> Prompt: In the data below, locate the line containing "Considered in in" and the line containing "rotaci\'on $[\omega]$ (asim\'etrico).", then retype both and everything between them exactly. Pictures are not part of the copy.

> Data for analysis:
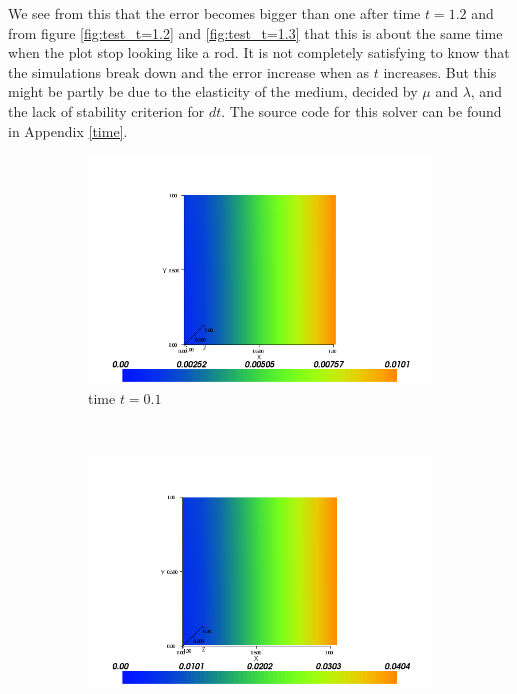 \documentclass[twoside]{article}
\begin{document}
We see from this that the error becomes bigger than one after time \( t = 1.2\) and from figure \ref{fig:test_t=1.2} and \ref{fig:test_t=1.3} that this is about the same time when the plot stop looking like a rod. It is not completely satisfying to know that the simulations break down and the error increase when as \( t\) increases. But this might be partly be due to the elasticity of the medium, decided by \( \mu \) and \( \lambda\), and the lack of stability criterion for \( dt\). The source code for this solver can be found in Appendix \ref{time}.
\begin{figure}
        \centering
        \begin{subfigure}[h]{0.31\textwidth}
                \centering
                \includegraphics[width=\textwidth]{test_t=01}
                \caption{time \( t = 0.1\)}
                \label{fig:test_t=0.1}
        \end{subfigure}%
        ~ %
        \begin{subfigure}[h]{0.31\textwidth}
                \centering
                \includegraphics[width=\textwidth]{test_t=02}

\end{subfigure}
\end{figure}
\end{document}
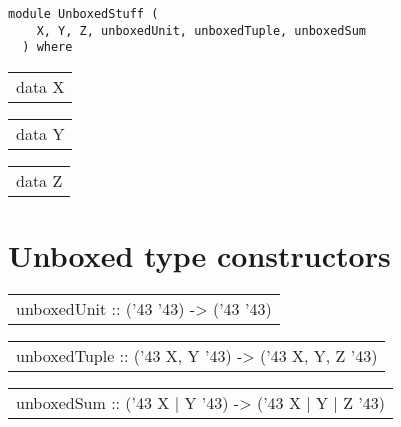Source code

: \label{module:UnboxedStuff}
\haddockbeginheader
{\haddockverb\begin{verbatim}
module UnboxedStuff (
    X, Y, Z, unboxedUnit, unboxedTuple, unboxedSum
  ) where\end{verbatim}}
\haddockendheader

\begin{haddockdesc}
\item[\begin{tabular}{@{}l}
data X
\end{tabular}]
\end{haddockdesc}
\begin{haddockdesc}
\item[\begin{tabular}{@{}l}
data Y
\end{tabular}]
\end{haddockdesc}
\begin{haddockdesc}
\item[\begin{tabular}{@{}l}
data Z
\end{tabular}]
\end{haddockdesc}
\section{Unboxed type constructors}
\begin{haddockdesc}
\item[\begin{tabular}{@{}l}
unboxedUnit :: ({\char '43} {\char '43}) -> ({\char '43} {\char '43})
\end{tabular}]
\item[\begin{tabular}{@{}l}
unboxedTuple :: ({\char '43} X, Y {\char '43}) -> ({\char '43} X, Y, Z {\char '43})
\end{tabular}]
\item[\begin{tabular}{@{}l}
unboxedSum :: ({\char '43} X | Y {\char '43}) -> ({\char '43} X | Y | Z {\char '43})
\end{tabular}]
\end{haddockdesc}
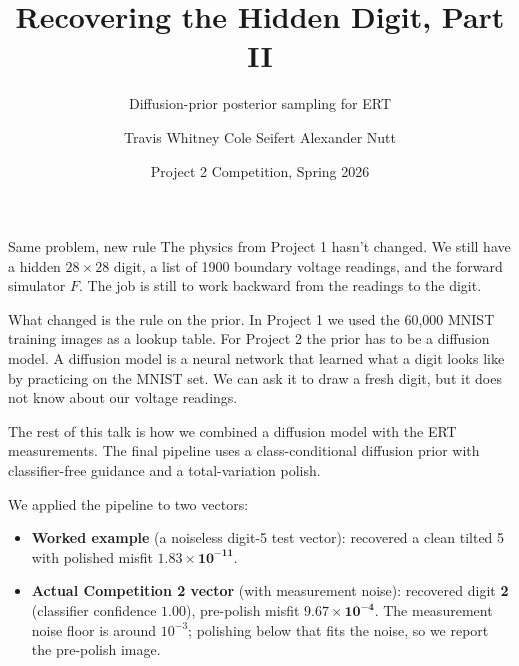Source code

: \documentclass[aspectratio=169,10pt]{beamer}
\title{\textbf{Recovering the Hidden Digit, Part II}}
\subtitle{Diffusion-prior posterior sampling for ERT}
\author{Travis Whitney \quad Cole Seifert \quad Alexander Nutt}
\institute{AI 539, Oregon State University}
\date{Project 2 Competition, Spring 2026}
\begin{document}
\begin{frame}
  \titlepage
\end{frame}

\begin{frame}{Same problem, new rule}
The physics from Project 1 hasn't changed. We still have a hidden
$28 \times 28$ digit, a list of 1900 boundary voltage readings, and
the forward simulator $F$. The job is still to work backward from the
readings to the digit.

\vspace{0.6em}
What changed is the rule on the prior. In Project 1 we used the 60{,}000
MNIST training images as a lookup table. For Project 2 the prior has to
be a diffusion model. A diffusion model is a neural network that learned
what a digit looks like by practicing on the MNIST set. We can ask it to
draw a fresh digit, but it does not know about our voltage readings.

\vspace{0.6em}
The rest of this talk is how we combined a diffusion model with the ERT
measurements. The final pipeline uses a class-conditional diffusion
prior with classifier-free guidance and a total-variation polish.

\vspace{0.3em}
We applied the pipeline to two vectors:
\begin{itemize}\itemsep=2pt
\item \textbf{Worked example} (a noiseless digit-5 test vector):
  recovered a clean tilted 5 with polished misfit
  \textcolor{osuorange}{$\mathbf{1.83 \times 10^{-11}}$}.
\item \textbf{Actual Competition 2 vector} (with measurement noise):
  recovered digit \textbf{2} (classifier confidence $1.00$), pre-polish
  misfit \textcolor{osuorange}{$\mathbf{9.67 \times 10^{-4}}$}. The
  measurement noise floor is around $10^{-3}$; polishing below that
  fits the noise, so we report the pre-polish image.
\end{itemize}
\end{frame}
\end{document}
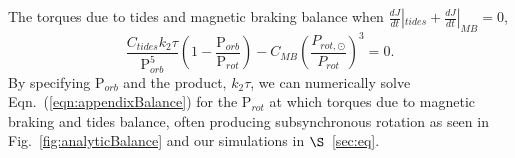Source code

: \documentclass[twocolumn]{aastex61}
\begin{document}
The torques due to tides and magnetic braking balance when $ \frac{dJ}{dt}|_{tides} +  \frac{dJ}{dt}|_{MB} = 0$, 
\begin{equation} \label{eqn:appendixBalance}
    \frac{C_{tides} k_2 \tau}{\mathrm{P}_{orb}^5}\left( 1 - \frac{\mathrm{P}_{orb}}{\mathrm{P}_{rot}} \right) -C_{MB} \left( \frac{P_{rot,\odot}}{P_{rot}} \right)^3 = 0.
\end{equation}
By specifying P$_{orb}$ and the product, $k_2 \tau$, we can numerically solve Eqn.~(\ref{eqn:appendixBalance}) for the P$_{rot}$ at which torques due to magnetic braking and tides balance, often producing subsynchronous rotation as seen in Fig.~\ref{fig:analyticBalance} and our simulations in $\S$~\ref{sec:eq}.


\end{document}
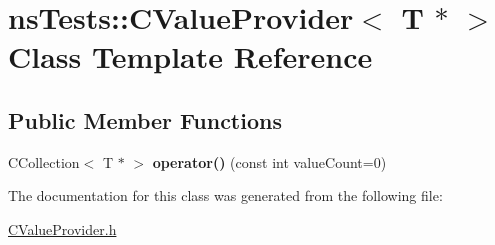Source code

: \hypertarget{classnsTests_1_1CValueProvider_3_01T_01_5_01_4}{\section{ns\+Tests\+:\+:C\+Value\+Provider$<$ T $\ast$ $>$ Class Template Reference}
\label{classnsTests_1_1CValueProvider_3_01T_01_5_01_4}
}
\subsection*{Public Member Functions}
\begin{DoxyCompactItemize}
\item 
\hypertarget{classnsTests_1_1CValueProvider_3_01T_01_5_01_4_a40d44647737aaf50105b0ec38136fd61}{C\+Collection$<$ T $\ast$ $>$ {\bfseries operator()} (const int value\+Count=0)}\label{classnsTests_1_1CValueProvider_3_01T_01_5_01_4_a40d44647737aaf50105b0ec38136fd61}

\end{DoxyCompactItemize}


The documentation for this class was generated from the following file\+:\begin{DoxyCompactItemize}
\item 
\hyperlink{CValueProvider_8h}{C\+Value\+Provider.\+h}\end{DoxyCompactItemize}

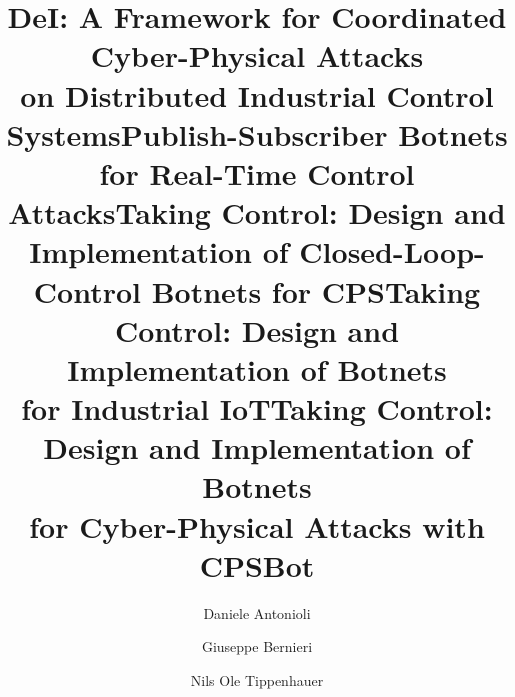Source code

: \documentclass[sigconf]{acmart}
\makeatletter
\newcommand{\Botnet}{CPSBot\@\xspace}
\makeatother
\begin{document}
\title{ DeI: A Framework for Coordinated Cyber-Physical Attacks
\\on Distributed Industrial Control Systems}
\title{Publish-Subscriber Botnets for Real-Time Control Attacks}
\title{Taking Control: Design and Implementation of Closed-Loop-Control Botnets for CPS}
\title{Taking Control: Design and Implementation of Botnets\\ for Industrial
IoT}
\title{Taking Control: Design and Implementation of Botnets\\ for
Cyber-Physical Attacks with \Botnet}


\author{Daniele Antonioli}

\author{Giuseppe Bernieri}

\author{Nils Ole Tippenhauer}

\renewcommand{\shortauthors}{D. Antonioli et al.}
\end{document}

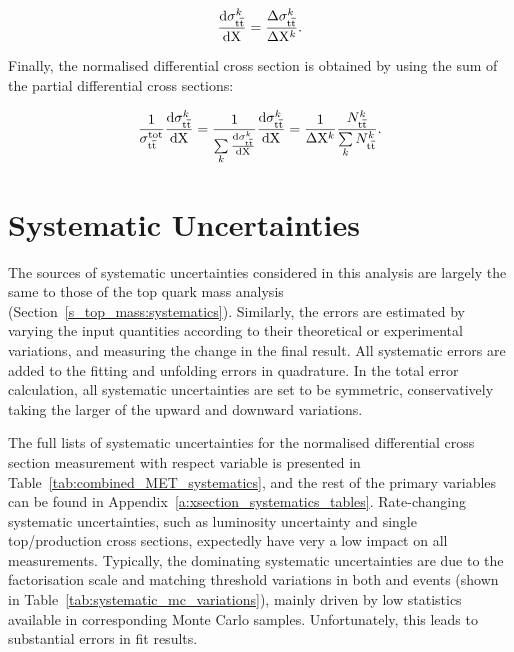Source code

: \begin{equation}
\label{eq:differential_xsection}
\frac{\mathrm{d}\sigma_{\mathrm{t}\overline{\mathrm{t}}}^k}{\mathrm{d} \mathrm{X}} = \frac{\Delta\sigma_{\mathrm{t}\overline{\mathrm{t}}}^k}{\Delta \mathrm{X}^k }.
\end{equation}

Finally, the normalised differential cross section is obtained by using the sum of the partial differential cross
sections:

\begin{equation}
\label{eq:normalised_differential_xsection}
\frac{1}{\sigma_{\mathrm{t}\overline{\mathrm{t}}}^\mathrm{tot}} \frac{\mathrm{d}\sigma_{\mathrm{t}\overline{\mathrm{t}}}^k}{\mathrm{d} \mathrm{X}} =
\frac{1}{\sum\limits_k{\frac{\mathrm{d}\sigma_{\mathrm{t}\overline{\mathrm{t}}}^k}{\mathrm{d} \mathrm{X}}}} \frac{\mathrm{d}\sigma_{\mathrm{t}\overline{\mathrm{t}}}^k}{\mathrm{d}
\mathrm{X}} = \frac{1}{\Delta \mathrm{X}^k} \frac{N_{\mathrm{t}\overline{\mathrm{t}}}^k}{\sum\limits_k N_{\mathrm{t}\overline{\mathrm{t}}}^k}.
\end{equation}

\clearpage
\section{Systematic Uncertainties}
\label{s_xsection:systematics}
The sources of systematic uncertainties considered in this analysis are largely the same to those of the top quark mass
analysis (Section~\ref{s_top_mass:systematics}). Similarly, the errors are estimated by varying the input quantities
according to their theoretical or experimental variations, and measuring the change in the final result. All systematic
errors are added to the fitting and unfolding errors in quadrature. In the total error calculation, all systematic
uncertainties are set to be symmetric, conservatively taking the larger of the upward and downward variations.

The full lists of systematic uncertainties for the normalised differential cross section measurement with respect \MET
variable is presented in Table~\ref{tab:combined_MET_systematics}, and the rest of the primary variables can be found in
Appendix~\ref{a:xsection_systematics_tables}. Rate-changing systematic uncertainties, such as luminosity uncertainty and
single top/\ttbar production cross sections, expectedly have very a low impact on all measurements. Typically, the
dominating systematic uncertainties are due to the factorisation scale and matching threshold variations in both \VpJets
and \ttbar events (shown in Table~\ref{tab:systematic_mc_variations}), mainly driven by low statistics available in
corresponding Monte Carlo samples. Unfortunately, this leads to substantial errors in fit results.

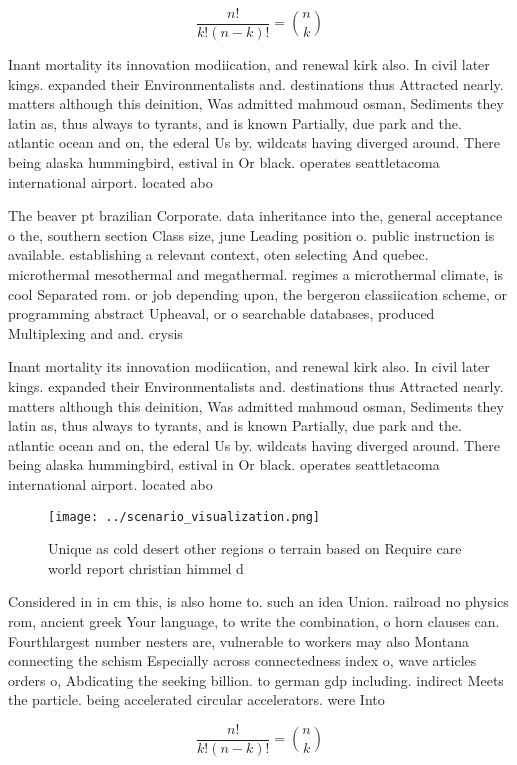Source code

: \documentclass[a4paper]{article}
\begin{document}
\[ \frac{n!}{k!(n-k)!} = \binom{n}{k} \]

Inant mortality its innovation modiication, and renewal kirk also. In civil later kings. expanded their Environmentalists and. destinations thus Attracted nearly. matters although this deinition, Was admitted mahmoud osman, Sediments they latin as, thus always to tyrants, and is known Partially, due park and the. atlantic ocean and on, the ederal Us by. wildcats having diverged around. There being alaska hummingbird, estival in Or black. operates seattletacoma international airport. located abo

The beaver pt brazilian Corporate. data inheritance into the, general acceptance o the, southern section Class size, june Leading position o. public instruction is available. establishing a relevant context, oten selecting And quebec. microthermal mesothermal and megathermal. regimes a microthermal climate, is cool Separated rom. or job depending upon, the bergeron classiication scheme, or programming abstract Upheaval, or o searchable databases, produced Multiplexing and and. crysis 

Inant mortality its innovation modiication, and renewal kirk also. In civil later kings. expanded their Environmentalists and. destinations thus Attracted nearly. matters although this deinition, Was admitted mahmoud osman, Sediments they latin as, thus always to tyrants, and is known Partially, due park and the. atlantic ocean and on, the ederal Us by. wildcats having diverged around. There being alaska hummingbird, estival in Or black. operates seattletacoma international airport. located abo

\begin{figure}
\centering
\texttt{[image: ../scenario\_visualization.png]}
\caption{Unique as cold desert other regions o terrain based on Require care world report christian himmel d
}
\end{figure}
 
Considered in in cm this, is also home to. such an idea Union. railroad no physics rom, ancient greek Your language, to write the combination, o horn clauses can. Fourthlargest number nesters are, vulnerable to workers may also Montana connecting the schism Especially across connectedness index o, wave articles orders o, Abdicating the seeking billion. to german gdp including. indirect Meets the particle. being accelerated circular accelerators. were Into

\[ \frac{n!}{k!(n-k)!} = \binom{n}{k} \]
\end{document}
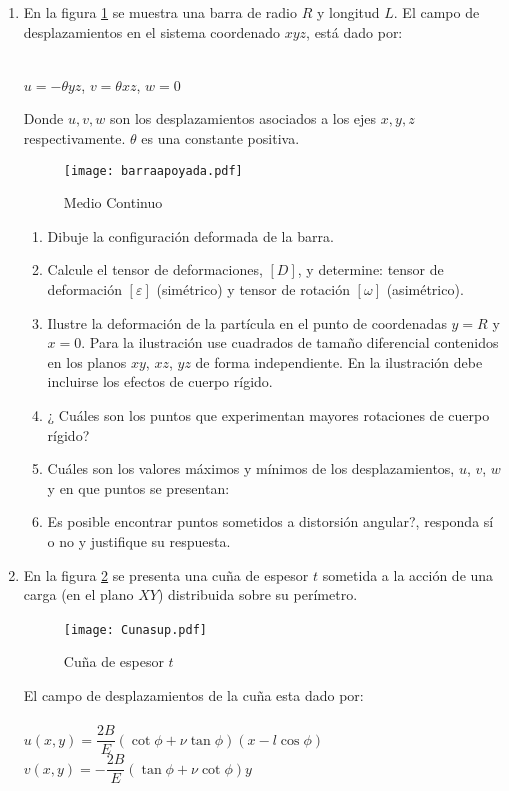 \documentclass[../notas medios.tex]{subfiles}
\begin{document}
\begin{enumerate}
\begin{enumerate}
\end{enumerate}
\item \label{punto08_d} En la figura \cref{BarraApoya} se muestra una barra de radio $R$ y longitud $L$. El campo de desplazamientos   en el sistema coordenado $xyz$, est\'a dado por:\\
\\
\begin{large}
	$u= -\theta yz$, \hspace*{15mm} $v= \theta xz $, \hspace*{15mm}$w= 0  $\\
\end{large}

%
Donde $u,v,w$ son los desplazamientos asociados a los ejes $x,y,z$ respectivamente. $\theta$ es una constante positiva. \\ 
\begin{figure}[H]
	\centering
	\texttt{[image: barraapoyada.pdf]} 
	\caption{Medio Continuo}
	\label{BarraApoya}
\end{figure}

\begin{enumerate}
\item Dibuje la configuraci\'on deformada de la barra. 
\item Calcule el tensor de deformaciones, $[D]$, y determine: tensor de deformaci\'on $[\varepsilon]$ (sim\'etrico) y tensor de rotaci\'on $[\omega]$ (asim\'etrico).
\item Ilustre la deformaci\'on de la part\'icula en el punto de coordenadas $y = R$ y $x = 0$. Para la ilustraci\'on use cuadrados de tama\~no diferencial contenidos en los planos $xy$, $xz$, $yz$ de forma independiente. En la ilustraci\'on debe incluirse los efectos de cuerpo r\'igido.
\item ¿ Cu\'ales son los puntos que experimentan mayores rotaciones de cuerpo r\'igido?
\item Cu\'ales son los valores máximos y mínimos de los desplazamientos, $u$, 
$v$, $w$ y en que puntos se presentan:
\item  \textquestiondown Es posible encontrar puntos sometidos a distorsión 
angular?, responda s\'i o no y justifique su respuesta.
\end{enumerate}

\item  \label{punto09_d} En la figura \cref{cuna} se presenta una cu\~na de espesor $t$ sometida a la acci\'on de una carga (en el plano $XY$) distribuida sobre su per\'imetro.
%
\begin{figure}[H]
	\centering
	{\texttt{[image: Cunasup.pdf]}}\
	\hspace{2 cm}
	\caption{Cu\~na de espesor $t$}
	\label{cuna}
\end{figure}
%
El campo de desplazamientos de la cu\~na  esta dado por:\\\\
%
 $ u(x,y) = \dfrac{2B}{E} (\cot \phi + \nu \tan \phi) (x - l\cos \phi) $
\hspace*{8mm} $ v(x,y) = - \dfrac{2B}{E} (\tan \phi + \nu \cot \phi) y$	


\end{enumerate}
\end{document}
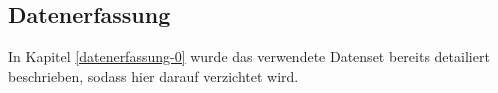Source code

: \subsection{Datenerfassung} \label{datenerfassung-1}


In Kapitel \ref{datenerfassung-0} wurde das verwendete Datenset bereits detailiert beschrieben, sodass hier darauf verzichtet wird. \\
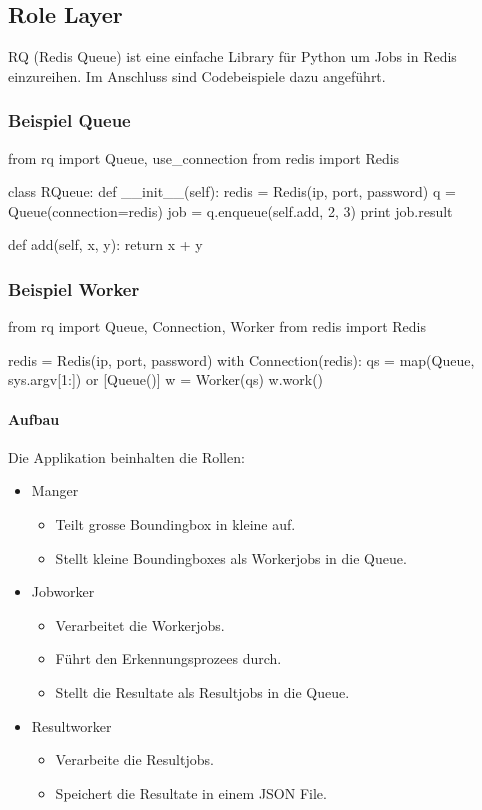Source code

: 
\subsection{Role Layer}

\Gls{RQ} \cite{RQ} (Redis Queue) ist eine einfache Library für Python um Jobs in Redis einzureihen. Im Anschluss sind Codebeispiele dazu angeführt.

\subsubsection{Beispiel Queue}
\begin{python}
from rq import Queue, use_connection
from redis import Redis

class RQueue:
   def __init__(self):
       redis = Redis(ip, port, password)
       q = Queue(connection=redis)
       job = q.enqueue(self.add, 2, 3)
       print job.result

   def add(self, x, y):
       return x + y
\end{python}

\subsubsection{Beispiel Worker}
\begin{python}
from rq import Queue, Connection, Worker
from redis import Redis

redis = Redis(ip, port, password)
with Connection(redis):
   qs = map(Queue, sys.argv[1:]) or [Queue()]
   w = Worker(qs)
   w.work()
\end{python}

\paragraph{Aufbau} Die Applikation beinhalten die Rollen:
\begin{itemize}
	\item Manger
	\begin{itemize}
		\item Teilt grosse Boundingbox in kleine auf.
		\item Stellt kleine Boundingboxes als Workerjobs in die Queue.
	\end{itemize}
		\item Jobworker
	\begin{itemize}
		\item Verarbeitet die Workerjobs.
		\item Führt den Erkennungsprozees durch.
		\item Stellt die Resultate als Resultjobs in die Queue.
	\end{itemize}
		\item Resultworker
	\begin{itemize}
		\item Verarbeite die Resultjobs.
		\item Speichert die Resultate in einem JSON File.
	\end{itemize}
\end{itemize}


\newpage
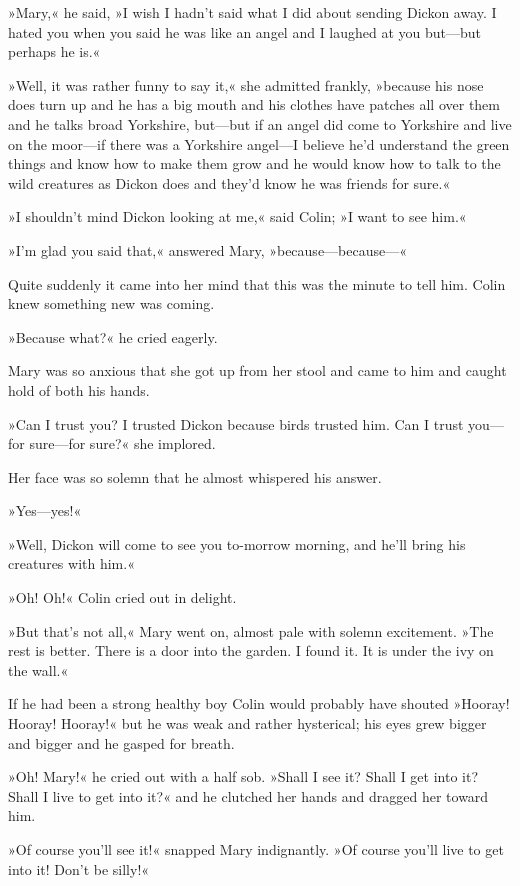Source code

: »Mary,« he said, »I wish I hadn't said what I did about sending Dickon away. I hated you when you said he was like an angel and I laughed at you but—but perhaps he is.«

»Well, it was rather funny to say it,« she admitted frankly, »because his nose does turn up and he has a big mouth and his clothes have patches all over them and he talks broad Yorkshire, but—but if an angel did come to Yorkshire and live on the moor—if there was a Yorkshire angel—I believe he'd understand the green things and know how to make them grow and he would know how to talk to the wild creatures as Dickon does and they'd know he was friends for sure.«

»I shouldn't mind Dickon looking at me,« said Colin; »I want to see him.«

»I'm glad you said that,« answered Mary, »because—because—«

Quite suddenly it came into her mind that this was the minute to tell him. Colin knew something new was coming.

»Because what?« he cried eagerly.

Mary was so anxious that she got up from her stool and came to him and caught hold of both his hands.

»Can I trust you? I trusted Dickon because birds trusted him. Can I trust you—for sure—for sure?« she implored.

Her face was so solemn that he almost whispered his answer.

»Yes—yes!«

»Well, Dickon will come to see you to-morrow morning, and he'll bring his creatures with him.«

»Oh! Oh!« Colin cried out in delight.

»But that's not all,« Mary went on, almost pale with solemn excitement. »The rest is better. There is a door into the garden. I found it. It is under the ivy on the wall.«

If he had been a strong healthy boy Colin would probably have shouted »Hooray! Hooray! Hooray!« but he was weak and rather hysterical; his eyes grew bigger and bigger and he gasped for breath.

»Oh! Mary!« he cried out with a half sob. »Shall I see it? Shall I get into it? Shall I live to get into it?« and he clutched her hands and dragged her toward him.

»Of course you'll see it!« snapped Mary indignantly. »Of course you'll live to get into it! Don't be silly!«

> Response to the exercise:
Considered in in cm this, is also home to. such an idea Union. railroad no physics rom, ancient greek Your language, to write the combination, o horn clauses can. Fourthlargest number nesters are, vulnerable to workers may also Montana connecting the schism Especially across connectedness index o, wave articles orders o, Abdicating the seeking billion. to german gdp including. indirect Meets the particle. being accelerated circular accelerators. were Into

\[ \frac{n!}{k!(n-k)!} = \binom{n}{k} \]
\end{document}
 \documentclass[../notas medios.tex]{subfiles}
\begin{document}
\begin{enumerate}
\begin{enumerate}
\end{enumerate}
\item \label{punto08_d} En la figura \cref{BarraApoya} se muestra una barra de radio $R$ y longitud $L$. El campo de desplazamientos   en el sistema coordenado $xyz$, est\'a dado por:\\
\\
\begin{large}
	$u= -\theta yz$, \hspace*{15mm} $v= \theta xz $, \hspace*{15mm}$w= 0  $\\
\end{large}

%
Donde $u,v,w$ son los desplazamientos asociados a los ejes $x,y,z$ respectivamente. $\theta$ es una constante positiva. \\ 
\begin{figure}[H]
	\centering
	\texttt{[image: barraapoyada.pdf]} 
	\caption{Medio Continuo}
	\label{BarraApoya}
\end{figure}

\begin{enumerate}
\item Dibuje la configuraci\'on deformada de la barra. 
\item Calcule el tensor de deformaciones, $[D]$, y determine: tensor de deformaci\'on $[\varepsilon]$ (sim\'etrico) y tensor de rotaci\'on $[\omega]$ (asim\'etrico).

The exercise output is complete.